• About this exercise: The entries are to be repeated exactly, with all pictures omitted.

• Source records:
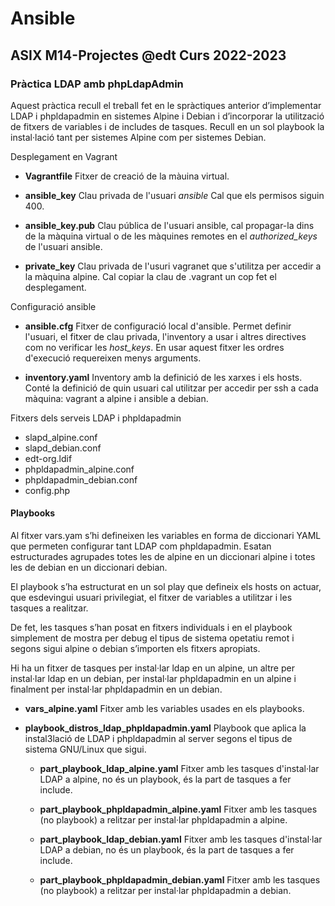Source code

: # Ansible
## ASIX M14-Projectes @edt Curs 2022-2023


### Pràctica LDAP amb phpLdapAdmin

Aquest pràctica recull el treball fet en  le spràctiques anterior d’implementar LDAP i 
phpldapadmin en sistemes Alpine i Debian i d’incorporar la utilització de fitxers de 
variables i de includes de tasques.
Recull en un sol playbook la instal·lació tant per sistemes Alpine com per sistemes Debian.


Desplegament en Vagrant

 * **Vagrantfile** Fitxer de creació de la màuina virtual.

 * **ansible_key** Clau privada de l'usuari *ansible* Cal que els permisos siguin 400.

 * **ansible_key.pub** Clau pública de l'usuari ansible, cal propagar-la dins de la màquina
   virtual o de les màquines remotes en el *authorized_keys* de l'usuari ansible.

 * **private_key** Clau privada de l'usuri vagranet que s'utilitza per accedir a la màquina alpine.
   Cal copiar la clau de .vagrant un cop fet el desplegament.


Configuració ansible
 
 * **ansible.cfg** Fitxer de configuració local d'ansible. Permet definir l'usuari, el fitxer
   de clau privada, l'inventory a usar i altres directives com no verificar les *host_keys*. En
   usar aquest fitxer les ordres d'execució requereixen menys arguments.

 * **inventory.yaml** Inventory amb la definició de les xarxes i els hosts. Conté la definició de 
   quin usuari cal utilitzar per accedir per ssh a cada màquina: vagrant a alpine i ansible a debian.


Fitxers dels serveis LDAP i phpldapadmin

 * slapd_alpine.conf
 * slapd_debian.conf
 * edt-org.ldif
 * phpldapadmin_alpine.conf
 * phpldapadmin_debian.conf
 * config.php


#### Playbooks

Al fitxer vars.yam s’hi defineixen les variables en forma de diccionari YAML que permeten 
configurar tant LDAP com phpldapadmin. Esatan estructurades agrupades totes les de alpine 
en un diccionari alpine i totes les de debian en un diccionari debian.

El playbook s’ha estructurat en un sol play que defineix els hosts on actuar, que esdevingui usuari 
privilegiat, el fitxer de variables a utilitzar i les tasques a realitzar. 

De fet, les tasques s’han posat en fitxers individuals i en el playbook simplement de mostra 
per debug el tipus de sistema opetatiu remot i segons sigui alpine o debian
s’importen els fitxers apropiats.

Hi ha un fitxer de tasques per instal·lar ldap en un alpine, un altre per instal·lar ldap
en un debian, per instal·lar phpldapadmin en un alpine i finalment per instal·lar 
phpldapadmin en un debian.


 * **vars_alpine.yaml** Fitxer amb les variables usades en els playbooks.

 * **playbook_distros_ldap_phpldapadmin.yaml** Playbook que aplica la instal3lació de LDAP
   i phpldapadmin al server segons el tipus de sistema GNU/Linux que sigui.

   * **part_playbook_ldap_alpine.yaml** Fitxer amb les tasques d'instal·lar LDAP a alpine,
     no és un playbook, és la part de tasques a fer include.

   * **part_playbook_phpldapadmin_alpine.yaml** Fitxer amb les tasques (no playbook) a relitzar
     per instal·lar phpldapadmin a alpine.

   * **part_playbook_ldap_debian.yaml** Fitxer amb les tasques d'instal·lar LDAP a debian,
     no és un playbook, és la part de tasques a fer include.

   * **part_playbook_phpldapadmin_debian.yaml** Fitxer amb les tasques (no playbook) a relitzar
     per instal·lar phpldapadmin a debian.

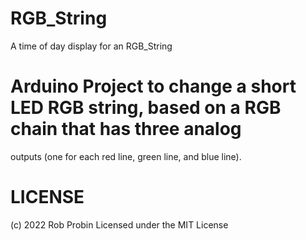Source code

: # RGB_String
A time of day display for an RGB_String

# Arduino Project to change a short LED RGB string, based on a RGB chain that has three analog 
outputs (one for each red line, green line, and blue line).


# LICENSE

(c) 2022 Rob Probin
Licensed under the MIT License
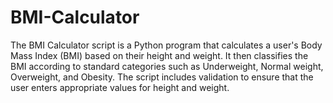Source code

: # BMI-Calculator
The BMI Calculator script is a Python program that calculates a user's Body Mass Index (BMI) based on their height and weight. It then classifies the BMI according to standard categories such as Underweight, Normal weight, Overweight, and Obesity. The script includes validation to ensure that the user enters appropriate values for height and weight.
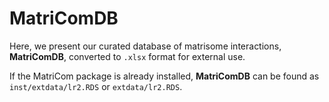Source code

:# MatriComDB

Here, we present our curated database of matrisome interactions, **MatriComDB**, converted to `.xlsx` format for external use. 

If the MatriCom package is already installed, **MatriComDB** can be found as `inst/extdata/lr2.RDS` or `extdata/lr2.RDS`.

• Answer for the task:
Source code

: # Ansible
## ASIX M14-Projectes @edt Curs 2022-2023


### Pràctica LDAP amb phpLdapAdmin

Aquest pràctica recull el treball fet en  le spràctiques anterior d’implementar LDAP i 
phpldapadmin en sistemes Alpine i Debian i d’incorporar la utilització de fitxers de 
variables i de includes de tasques.
Recull en un sol playbook la instal·lació tant per sistemes Alpine com per sistemes Debian.


Desplegament en Vagrant

 * **Vagrantfile** Fitxer de creació de la màuina virtual.

 * **ansible_key** Clau privada de l'usuari *ansible* Cal que els permisos siguin 400.

 * **ansible_key.pub** Clau pública de l'usuari ansible, cal propagar-la dins de la màquina
   virtual o de les màquines remotes en el *authorized_keys* de l'usuari ansible.

 * **private_key** Clau privada de l'usuri vagranet que s'utilitza per accedir a la màquina alpine.
   Cal copiar la clau de .vagrant un cop fet el desplegament.


Configuració ansible
 
 * **ansible.cfg** Fitxer de configuració local d'ansible. Permet definir l'usuari, el fitxer
   de clau privada, l'inventory a usar i altres directives com no verificar les *host_keys*. En
   usar aquest fitxer les ordres d'execució requereixen menys arguments.

 * **inventory.yaml** Inventory amb la definició de les xarxes i els hosts. Conté la definició de 
   quin usuari cal utilitzar per accedir per ssh a cada màquina: vagrant a alpine i ansible a debian.


Fitxers dels serveis LDAP i phpldapadmin

 * slapd_alpine.conf
 * slapd_debian.conf
 * edt-org.ldif
 * phpldapadmin_alpine.conf
 * phpldapadmin_debian.conf
 * config.php


#### Playbooks

Al fitxer vars.yam s’hi defineixen les variables en forma de diccionari YAML que permeten 
configurar tant LDAP com phpldapadmin. Esatan estructurades agrupades totes les de alpine 
en un diccionari alpine i totes les de debian en un diccionari debian.

El playbook s’ha estructurat en un sol play que defineix els hosts on actuar, que esdevingui usuari 
privilegiat, el fitxer de variables a utilitzar i les tasques a realitzar. 

De fet, les tasques s’han posat en fitxers individuals i en el playbook simplement de mostra 
per debug el tipus de sistema opetatiu remot i segons sigui alpine o debian
s’importen els fitxers apropiats.

Hi ha un fitxer de tasques per instal·lar ldap en un alpine, un altre per instal·lar ldap
en un debian, per instal·lar phpldapadmin en un alpine i finalment per instal·lar 
phpldapadmin en un debian.


 * **vars_alpine.yaml** Fitxer amb les variables usades en els playbooks.

 * **playbook_distros_ldap_phpldapadmin.yaml** Playbook que aplica la instal3lació de LDAP
   i phpldapadmin al server segons el tipus de sistema GNU/Linux que sigui.

   * **part_playbook_ldap_alpine.yaml** Fitxer amb les tasques d'instal·lar LDAP a alpine,
     no és un playbook, és la part de tasques a fer include.

   * **part_playbook_phpldapadmin_alpine.yaml** Fitxer amb les tasques (no playbook) a relitzar
     per instal·lar phpldapadmin a alpine.

   * **part_playbook_ldap_debian.yaml** Fitxer amb les tasques d'instal·lar LDAP a debian,
     no és un playbook, és la part de tasques a fer include.

   * **part_playbook_phpldapadmin_debian.yaml** Fitxer amb les tasques (no playbook) a relitzar
     per instal·lar phpldapadmin a debian.

Source code

: # RGB_String
A time of day display for an RGB_String

# Arduino Project to change a short LED RGB string, based on a RGB chain that has three analog 
outputs (one for each red line, green line, and blue line).


# LICENSE

(c) 2022 Rob Probin
Licensed under the MIT License
Source code

: # BMI-Calculator
The BMI Calculator script is a Python program that calculates a user's Body Mass Index (BMI) based on their height and weight. It then classifies the BMI according to standard categories such as Underweight, Normal weight, Overweight, and Obesity. The script includes validation to ensure that the user enters appropriate values for height and weight.
Source code

:# MatriComDB

Here, we present our curated database of matrisome interactions, **MatriComDB**, converted to `.xlsx` format for external use. 

If the MatriCom package is already installed, **MatriComDB** can be found as `inst/extdata/lr2.RDS` or `extdata/lr2.RDS`.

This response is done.